Alexandre Villaplane

When it comes to stories about football and footballers, you will often think of those that involve at least some small degree of success.

Perhaps your mind will turn to stories you can read about elsewhere on this site, such as how Sir Kenny Dalglish came to represent everything good about Liverpool FC, or how Sir Alex Ferguson almost single-handedly built Manchester United into a winning machine.

It is very unlikely that the tale of Alexandre Villaplane will enter your thoughts, in spite of the fact that his might well be one of the most fascinating tales of all. How did a captain of the French national team end up executed for committing treason?

Villaplane’s Football Career

Alexandre Villaplane was born in Algiers on the 24th of December 1904. In 1921, his football career began when he was signed to play for the French team Sète, remaining there for three years.
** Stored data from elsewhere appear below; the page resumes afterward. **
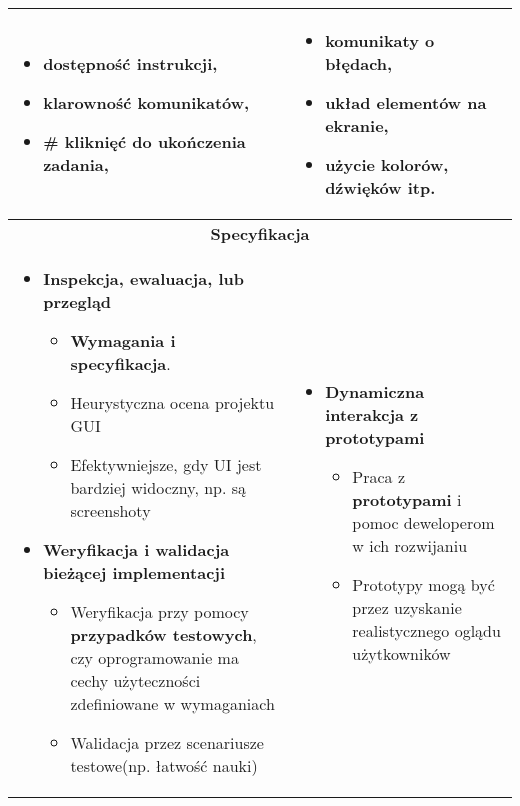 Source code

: \documentclass[../main.tex]{subfiles}
\begin{document}
\begin{table}[H]
\begin{center}
\begin{tabular}{| p{8cm} | p{8cm} |}
                \hline
                \begin{itemize}
                    \item dostępność instrukcji,
                    \item klarowność komunikatów,
                    \item \# kliknięć do ukończenia zadania,
                \end{itemize}
                &
                \begin{itemize}
                    \item komunikaty o błędach,
                    \item układ elementów na ekranie,
                    \item użycie kolorów, dźwięków itp.
                \end{itemize} \\
                \hline
                \hline
                \multicolumn{2}{|c|}{\textbf{Specyfikacja}} \\
                \hline
                \begin{itemize}
                    \item \textbf{Inspekcja, ewaluacja, lub przegląd}
                    \begin{itemize}
                        \item \textbf{Wymagania i specyfikacja}.
                        \item Heurystyczna ocena projektu GUI
                        \item Efektywniejsze, gdy UI jest bardziej widoczny, np. są screenshoty
                    \end{itemize}

                    \item \textbf{Weryfikacja i walidacja bieżącej implementacji}
                    \begin{itemize}
                        \item Weryfikacja przy pomocy \textbf{przypadków testowych}, czy oprogramowanie ma cechy użyteczności
                        zdefiniowane w wymaganiach
                        \item Walidacja przez scenariusze testowe(np. łatwość nauki)
                    \end{itemize}
                \end{itemize}
                &
                \begin{itemize}
                    \item \textbf{Dynamiczna interakcja z prototypami}
                    \begin{itemize}
                        \item Praca z \textbf{prototypami} i pomoc deweloperom w ich rozwijaniu
                        \item Prototypy mogą być przez uzyskanie realistycznego oglądu użytkowników
                    \end{itemize}


\end{itemize}
\end{tabular}
\end{center}
\end{table}
\end{document}
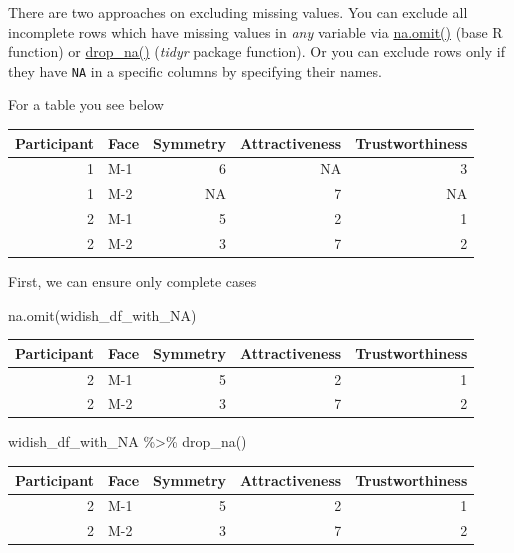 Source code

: \documentclass[
]{book}
\newenvironment{Shaded}{\begin{snugshade}}{\end{snugshade}}
\newcommand{\FunctionTok}[1]{\textcolor[rgb]{0.00,0.00,0.00}{#1}}
\newcommand{\NormalTok}[1]{#1}
\newcommand{\SpecialCharTok}[1]{\textcolor[rgb]{0.00,0.00,0.00}{#1}}
\begin{document}
There are two approaches on excluding missing values. You can exclude all incomplete rows which have missing values in \emph{any} variable via \href{https://stat.ethz.ch/R-manual/R-devel/library/stats/html/na.fail.html}{na.omit()} (base R function) or \href{https://tidyr.tidyverse.org/reference/drop_na.html}{drop\_na()} (\emph{tidyr} package function). Or you can exclude rows only if they have \texttt{NA} in a specific columns by specifying their names.

For a table you see below

\begin{tabular}{r|l|r|r|r}
\hline
Participant & Face & Symmetry & Attractiveness & Trustworthiness\\
\hline
1 & M-1 & 6 & NA & 3\\
\hline
1 & M-2 & NA & 7 & NA\\
\hline
2 & M-1 & 5 & 2 & 1\\
\hline
2 & M-2 & 3 & 7 & 2\\
\hline
\end{tabular}

First, we can ensure only complete cases

\begin{Shaded}
\begin{Highlighting}[]
\FunctionTok{na.omit}\NormalTok{(widish\_df\_with\_NA)}
\end{Highlighting}
\end{Shaded}

\begin{tabular}{r|l|r|r|r}
\hline
Participant & Face & Symmetry & Attractiveness & Trustworthiness\\
\hline
2 & M-1 & 5 & 2 & 1\\
\hline
2 & M-2 & 3 & 7 & 2\\
\hline
\end{tabular}

\begin{Shaded}
\begin{Highlighting}[]
\NormalTok{widish\_df\_with\_NA }\SpecialCharTok{\%\textgreater{}\%}
  \FunctionTok{drop\_na}\NormalTok{()}
\end{Highlighting}
\end{Shaded}

\begin{tabular}{r|l|r|r|r}
\hline
Participant & Face & Symmetry & Attractiveness & Trustworthiness\\
\hline
2 & M-1 & 5 & 2 & 1\\
\hline
2 & M-2 & 3 & 7 & 2\\
\hline
\end{tabular}
\end{document}
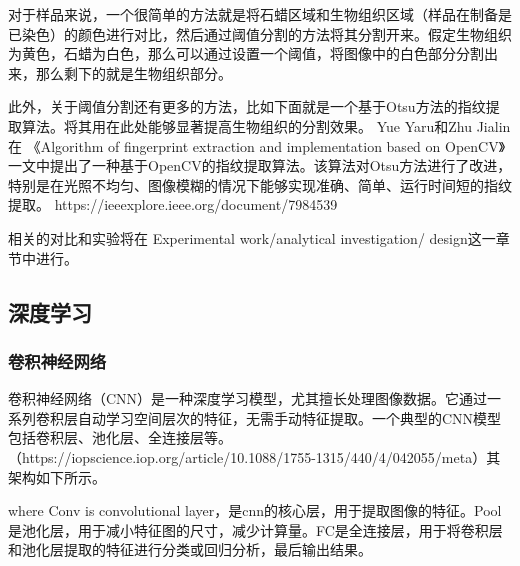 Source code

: 对于样品来说，一个很简单的方法就是将石蜡区域和生物组织区域（样品在制备是已染色）的颜色进行对比，然后通过阈值分割的方法将其分割开来。假定生物组织为黄色，石蜡为白色，那么可以通过设置一个阈值，将图像中的白色部分分割出来，那么剩下的就是生物组织部分。

此外，关于阈值分割还有更多的方法，比如下面就是一个基于Otsu方法的指纹提取算法。将其用在此处能够显著提高生物组织的分割效果。
Yue Yaru和Zhu Jialin 在 《Algorithm of fingerprint extraction and implementation based on OpenCV》一文中提出了一种基于OpenCV的指纹提取算法。该算法对Otsu方法进行了改进，特别是在光照不均匀、图像模糊的情况下能够实现准确、简单、运行时间短的指纹提取。
https://ieeexplore.ieee.org/document/7984539

相关的对比和实验将在 Experimental work/analytical investigation/ design这一章节中进行。

\subsection{深度学习}

\subsubsection{卷积神经网络}

卷积神经网络（CNN）是一种深度学习模型，尤其擅长处理图像数据。它通过一系列卷积层自动学习空间层次的特征，无需手动特征提取。一个典型的CNN模型包括卷积层、池化层、全连接层等。（https://iopscience.iop.org/article/10.1088/1755-1315/440/4/042055/meta）其架构如下所示。



where Conv is convolutional layer，是cnn的核心层，用于提取图像的特征。Pool是池化层，用于减小特征图的尺寸，减少计算量。FC是全连接层，用于将卷积层和池化层提取的特征进行分类或回归分析，最后输出结果。


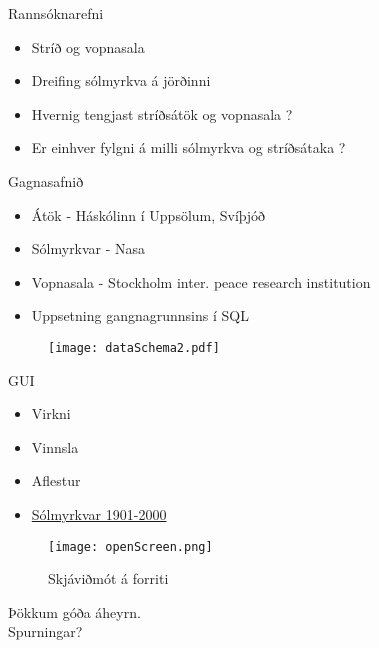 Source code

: \documentclass{rubeamer}
\begin{document}
\rutitleframe{}


\begin{frame}{Rannsóknarefni}
	\begin{itemize}
		\item Stríð og vopnasala 
		\item Dreifing sólmyrkva á jörðinni
		\item Hvernig tengjast stríðsátök og vopnasala ?
		\item Er einhver fylgni á milli sólmyrkva og stríðsátaka ?
		
	\end{itemize}
\end{frame}

\begin{frame}{Gagnasafnið}
	
	\begin{itemize}
		\item Átök - Háskólinn í Uppsölum, Svíþjóð \cite{conflict}
		\item Sólmyrkvar - Nasa \cite{Eclipse}
		\item Vopnasala - Stockholm inter. peace research institution \cite{weapon}
		\item Uppsetning gangnagrunnsins í SQL
	\end{itemize}
	
	\begin{figure}
		\centering
		\texttt{[image: dataSchema2.pdf]}
	\end{figure}
\end{frame}

\begin{frame}{GUI}
	\begin{itemize}
		\item Virkni \cite{qt4} \cite{basemap}
		\item Vinnsla \cite{Qdarkstyle}
		\item Aflestur
		\item \href{file:///C:/haukur/skoli/5.onn/gagnavinnsla/Gagnavinnsla.git/trunk/lokaverkefni/kynning/graphics/SpinningGlobe.gif}{Sólmyrkvar 1901-2000} \cite{moviepy}
	\end{itemize}
	\begin{figure}
		\centering
		\texttt{[image: openScreen.png]}
		\caption*{Skjáviðmót á forriti}
	\end{figure}
\end{frame}

	
\begin{frame}
	\centering
	Þökkum góða áheyrn. \\
	Spurningar?\\
\end{frame}

\bibframe
\end{document}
In 1927, he began playing for Nîmes, moving to Racing Club de France two years later and staying there until 1932.

At that point, Villaplane moved to Antibes when the club was in the first professional championship in France, enjoying one season with them prior to being signed by OGC Nice. Another one-year spell saw him move on again, this time to play for Hispano-Bastidienne, which proved to be his final club.

Alexandre Villaplane Football Career

Such was the ability displayed by Villaplane that he was called up to the France national team and played for them during the 1928 Summer Olympics. Two years later and France went to the World Cup in Uruguay, the first time that the tournament had taken place. France were one of just four teams from Europe that made the trip out to South America, where Villaplane was made captain.

Sadly for him and the rest of Les Bleus’ squad, they won just one of their three group stage games and were eliminated, finishing in third place behind Argentina and Chile. Still, Villaplane had the honour of being the captain of his nation at a World Cup.

Villaplane the Criminal

It is, perhaps, somewhat unsurprising that Villaplane’s career was far from whiter than white. Whilst at Antibes, he was believed to be involved in the match-fixing scandal that resulted in his team having their title stripped away from them, but he was only given a small penalty.

As his interest in football waned, he began to get into horse racing, seeing his final season in the sport with Hispano-Bastidienne brought to a premature end when he was sentenced to prison for his role in a horse race-fixing scandal. When World War Two broke out, Villaplane became involved in the black market in Paris, including racketeering local Jewish merchants.

Black Market WW2 Villaplane

Having been sent to prison in 1940 for possession of stolen goods, he came to the attention of the Carlingue, a French organisation that the Reich Security Main Office had formed for the purposes of counterinsurgency. Known to locals as the ‘French Gestapo’, it was run by local gangsters with whom Villaplane soon became more readily involved.

By 1944, he had become the head of one part of the North African Brigade, a criminal organisation that collaborated with the Nazis. He was soon given both the uniform and the rank of an SS-Untersturmführer, earning the nickname of ‘SS Mohammed’ because of the fierce nature of his recruits.

Executed for Treason

Villaplane’s section of the North African Brigade was given the duty of flushing out members of the Resistance in the French region of Périgueux before moving to Eymet. In Eymet, he negotiated the lives of more than 50 hostages for money.

On the 11th of June 1944, just days after the massacre at Oradour-sur-Glane that saw nearly 650 men, women and children executed, he oversaw the execution of 52 people in the commune of Mussidan. Claims were made that he was involved in the shooting of some of the people himself. No one was overly heartbroken when Villaplane was caught by the Allied authorities.

On the first of December 1944, Alexandre Villaplane was sentenced to death for being directly involved in the killing of at least ten people. He was to be executed by firing squad, with the date for his execution set as the 27th of December 1944. Three days after Villaplane’s 40th birthday, he was lined up at Fort de Montrouge in Arcueil alongside Pierre Bonny, a corrupt police officer, and career criminal Henri Lafont, the former of whom Villaplane had once been the chauffeur for.

The three men were killed by firing squad, representing a tragic end to a life filled with unsavoury moments for a man who had once been the captain of the France national team.